US. Maine forces pension funds to dump fossil fuels

Last week, Maine passed bill LD99; an act to require the state to divest itself of assets invested in the fossil fuel industry. Needing 17 votes to pass, it succeeded with 18 in favour while 15 voted against the bill and two were excused.

Under the law, the Maine Public Employees Retirement System “may not invest the assets of any state pension or annuity fund in any stocks or other securities of any corporation or company within the fossil fuel industry or any subsidiary, affiliate or parent of any corporation or company among the 200 largest publicly traded fossil fuel companies”.

The fund must also divest any such holdings by 1 January 2026.

However, short-term investment funds that blend commercial paper or futures are exempt from the restrictions.

The bill, which was supported by Maine state treasurer Henry Beck, also directs the state Treasury to do the same across all state funds.

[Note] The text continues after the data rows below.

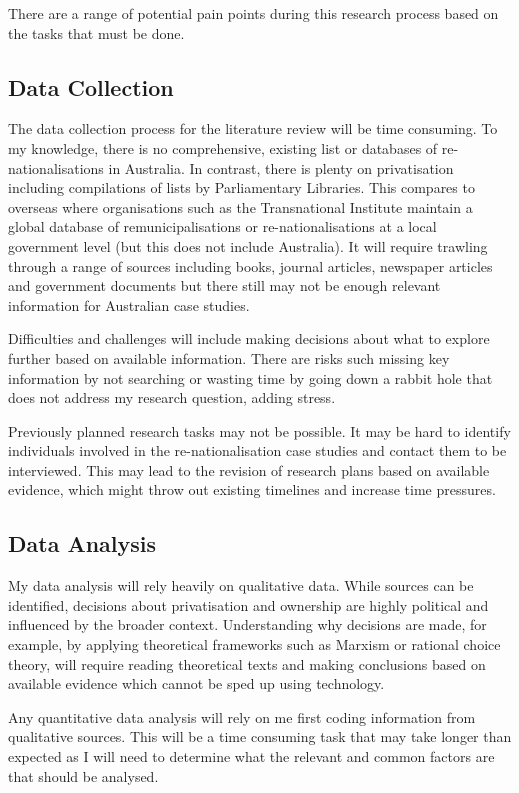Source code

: \documentclass[a4paper]{article}
\begin{document}
There are a range of potential pain points during this research process based on the tasks that must be done. \par
\subsection*{Data Collection}
The data collection process for the literature review will be time consuming. To my knowledge, there is no comprehensive, existing list or databases of re-nationalisations in Australia. In contrast, there is plenty on privatisation including compilations of lists by Parliamentary Libraries. This compares to overseas where organisations such as the Transnational Institute maintain a global database of remunicipalisations or re-nationalisations at a local government level (but this does not include Australia). It will require trawling through a range of sources including books, journal articles, newspaper articles and government documents but there still may not be enough relevant information for Australian case studies.\par
Difficulties and challenges will include making decisions about what to explore further based on available information. There are risks such missing key information by not searching or wasting time by going down a rabbit hole that does not address my research question, adding stress.\par 
Previously planned research tasks may not be possible. It may be hard to identify individuals involved in the re-nationalisation case studies and contact them to be interviewed. This may lead to the revision of research plans based on available evidence, which might throw out existing timelines and increase time pressures.\par
\subsection*{Data Analysis}
My data analysis will rely heavily on qualitative data.  While sources can be identified, decisions about privatisation and ownership are highly political and influenced by the broader context. Understanding why decisions are made, for example, by applying theoretical frameworks such as Marxism or rational choice theory, will require reading theoretical texts and making conclusions based on available evidence which cannot be sped up using technology.\par
Any quantitative data analysis will rely on me first coding information from qualitative sources. This will be a time consuming task that may take longer than expected as I will need to determine what the relevant and common factors are that should be analysed. 
\end{document}
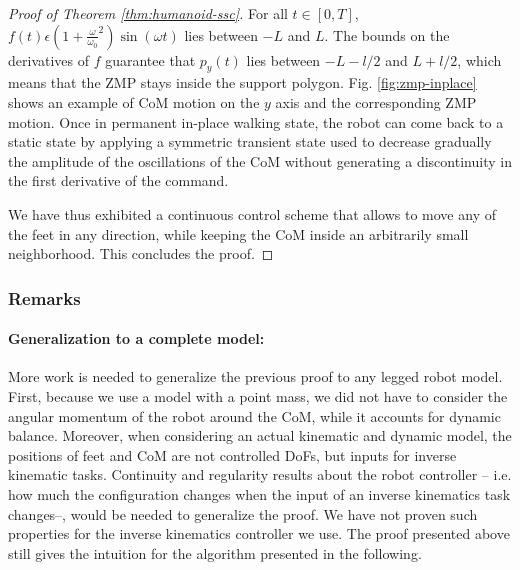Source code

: \documentclass{article}
\begin{document}
\begin{proof}[Proof of Theorem \ref{thm:humanoid-ssc}]
For    all     $t    \in    [0,T]$,    $f(t)     \epsilon    (1    +
\frac{\omega}{\omega_0}^2)  \sin  (\omega t)$  lies  between $-L$  and
$L$. The bounds on the derivatives of $f$ guarantee that $p_y(t)$ lies
between  $-L- l/2$ and  $L+ l/2$,  which means  that the  ZMP stays
inside  the  support  polygon.  Fig.  \ref{fig:zmp-inplace}  shows  an
example  of CoM  motion  on the  $y$  axis and  the corresponding  ZMP
motion. Once in permanent in-place walking state, the robot can come back
to  a static  state by  applying a  symmetric transient  state  used to
decrease  gradually  the amplitude  of  the  oscillations  of the  CoM
without  generating a  discontinuity in  the first  derivative  of the
command.


We have thus exhibited a continuous control scheme that allows to move any of the feet
in any direction, while keeping the CoM inside an arbitrarily small neighborhood. This concludes
the proof.
\end{proof}


\subsubsection{Remarks}
\paragraph{Generalization to a complete model:} More work is needed to generalize 
the previous proof to any legged robot model. First, because we use a model with
a point mass, we did not have to consider the angular momentum of the robot
around the CoM, while it accounts for dynamic balance. Moreover, when considering
an actual kinematic and dynamic model,
the positions of feet and CoM are not controlled DoFs, but inputs 
for inverse kinematic tasks. Continuity and regularity results about the robot
controller -- i.e. how much the configuration changes when the input of an inverse
kinematics task changes--, would be needed to generalize the proof. We have not
proven such properties for the inverse kinematics controller we use. 
The  proof presented above still gives the intuition for the
algorithm presented in the following.
\end{document}
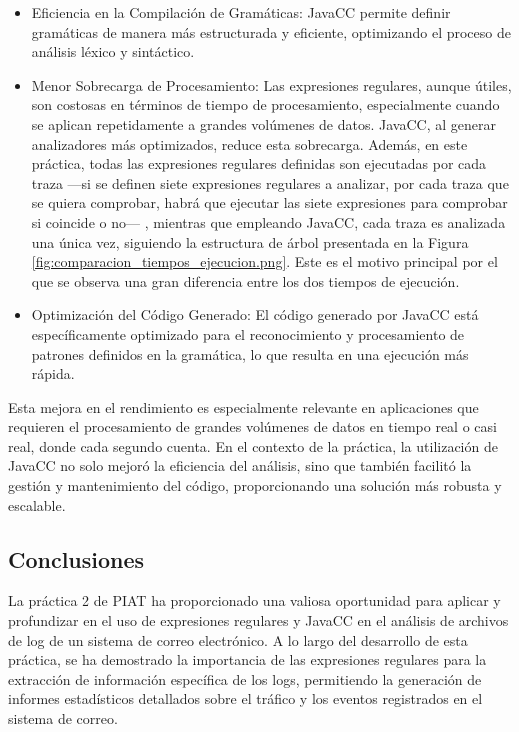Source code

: \begin{itemize}
\item Eficiencia en la Compilación de Gramáticas: JavaCC permite definir gramáticas de manera más estructurada y eficiente, optimizando el proceso de análisis léxico y sintáctico.
\item Menor Sobrecarga de Procesamiento: Las expresiones regulares, aunque útiles, son costosas en términos de tiempo de procesamiento, especialmente cuando se aplican repetidamente a grandes volúmenes de datos. JavaCC, al generar analizadores más optimizados, reduce esta sobrecarga. Además, en este práctica, todas las expresiones regulares definidas son ejecutadas por cada traza ---si se definen siete expresiones regulares a analizar, por cada traza que se quiera comprobar, habrá que ejecutar las siete expresiones para comprobar si coincide o no--- , mientras que empleando JavaCC, cada traza es analizada una única vez, siguiendo la estructura de árbol presentada en la Figura \ref{fig:comparacion_tiempos_ejecucion.png}. Este es el motivo principal por el que se observa una gran diferencia entre los dos tiempos de ejecución.
\item Optimización del Código Generado: El código generado por JavaCC está específicamente optimizado para el reconocimiento y procesamiento de patrones definidos en la gramática, lo que resulta en una ejecución más rápida.
\end{itemize}

Esta mejora en el rendimiento es especialmente relevante en aplicaciones que requieren el procesamiento de grandes volúmenes de datos en tiempo real o casi real, donde cada segundo cuenta. En el contexto de la práctica, la utilización de JavaCC no solo mejoró la eficiencia del análisis, sino que también facilitó la gestión y mantenimiento del código, proporcionando una solución más robusta y escalable.

\subsection{Conclusiones}

\noindent La práctica 2 de PIAT ha proporcionado una valiosa oportunidad para aplicar y profundizar en el uso de expresiones regulares y JavaCC en el análisis de archivos de log de un sistema de correo electrónico. A lo largo del desarrollo de esta práctica, se ha demostrado la importancia de las expresiones regulares para la extracción de información específica de los logs, permitiendo la generación de informes estadísticos detallados sobre el tráfico y los eventos registrados en el sistema de correo.

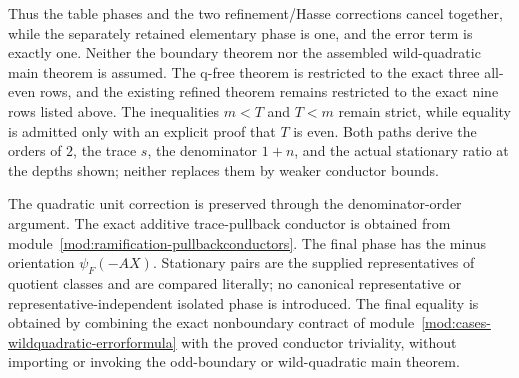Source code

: \begin{theorem}
Thus the table phases and the two refinement/Hasse corrections cancel
together, while the separately retained elementary phase is one, and the
error term is exactly one.  Neither the boundary theorem nor the assembled
wild-quadratic main theorem is assumed.
\leanok
{}
\FormalizationContract
The q-free theorem is restricted to the exact three all-even rows, and the
existing refined theorem remains restricted to the exact nine rows listed
above.  The inequalities \(m<T\) and \(T<m\) remain strict, while equality
is admitted only with an explicit proof that \(T\) is even.  Both paths
derive the orders of \(2\), the trace \(s\), the denominator \(1+n\), and
the actual stationary ratio at the depths shown; neither replaces them by
weaker conductor bounds.

The quadratic unit correction is preserved through the denominator-order
argument.  The exact additive trace-pullback conductor is obtained from
module~\ref{mod:ramification-pullbackconductors}.  The final phase has the
minus orientation \(\psi_F(-AX)\).  Stationary pairs are the supplied
representatives of quotient classes and are compared literally; no
canonical representative or representative-independent isolated phase is
introduced.  The final equality is obtained by combining the exact
nonboundary contract of module~\ref{mod:cases-wildquadratic-errorformula}
with the proved conductor triviality, without importing or invoking the
odd-boundary or wild-quadratic main theorem.
\end{theorem}

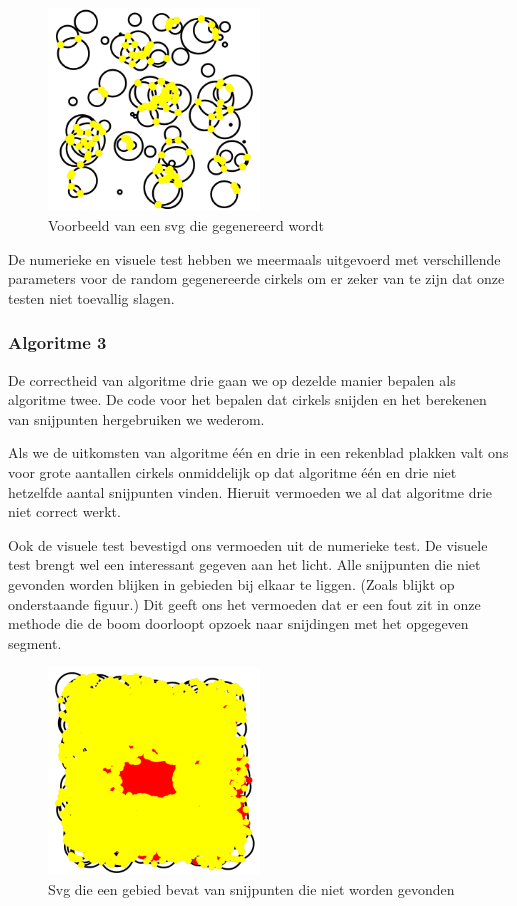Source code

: \documentclass[11pt,a4paper]{article}
\begin{document}
\begin{figure}[H]
\centering
\includegraphics[width=0.5\textwidth]{vb_svg.png}
\caption*{Voorbeeld van een svg die gegenereerd wordt}
\end{figure}

De numerieke en visuele test hebben we meermaals uitgevoerd met verschillende parameters voor de random gegenereerde cirkels om er zeker van te zijn dat onze testen niet toevallig slagen.

\subsubsection*{Algoritme 3}

De correctheid van algoritme drie gaan we op dezelde manier bepalen als algoritme twee. De code voor het bepalen dat cirkels snijden en het berekenen van snijpunten hergebruiken we wederom.

Als we de uitkomsten van algoritme \'e\'en en drie in een rekenblad plakken valt ons voor grote aantallen cirkels onmiddelijk op dat algoritme \'e\'en en drie niet hetzelfde aantal snijpunten vinden. Hieruit vermoeden we al dat algoritme drie niet correct werkt.

Ook de visuele test bevestigd ons vermoeden uit de numerieke test. De visuele test brengt wel een interessant gegeven aan het licht. Alle snijpunten die niet gevonden worden blijken in gebieden bij elkaar te liggen. (Zoals blijkt op onderstaande figuur.) Dit geeft ons het vermoeden dat er een fout zit in onze methode die de boom doorloopt opzoek naar snijdingen met het opgegeven segment.

\begin{figure}[H]
\centering
\includegraphics[width=0.5\textwidth]{gat_midden.png}
\caption*{Svg die een gebied bevat van snijpunten die niet worden gevonden}
\end{figure}
\end{document}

“If Maine can divest responsibly and thoughtfully, there are no more excuses for any other pension fund and legislature in the USA. It is past time for every other public pension to address the mounting climate risk in their portfolios by holding onto fossil fuel investments. These are a ticking time bomb and fiduciaries must act,” according to Richard Brooks, climate finance director at Stand.earth, which is coordinating the national Climate Safe Pensions Network.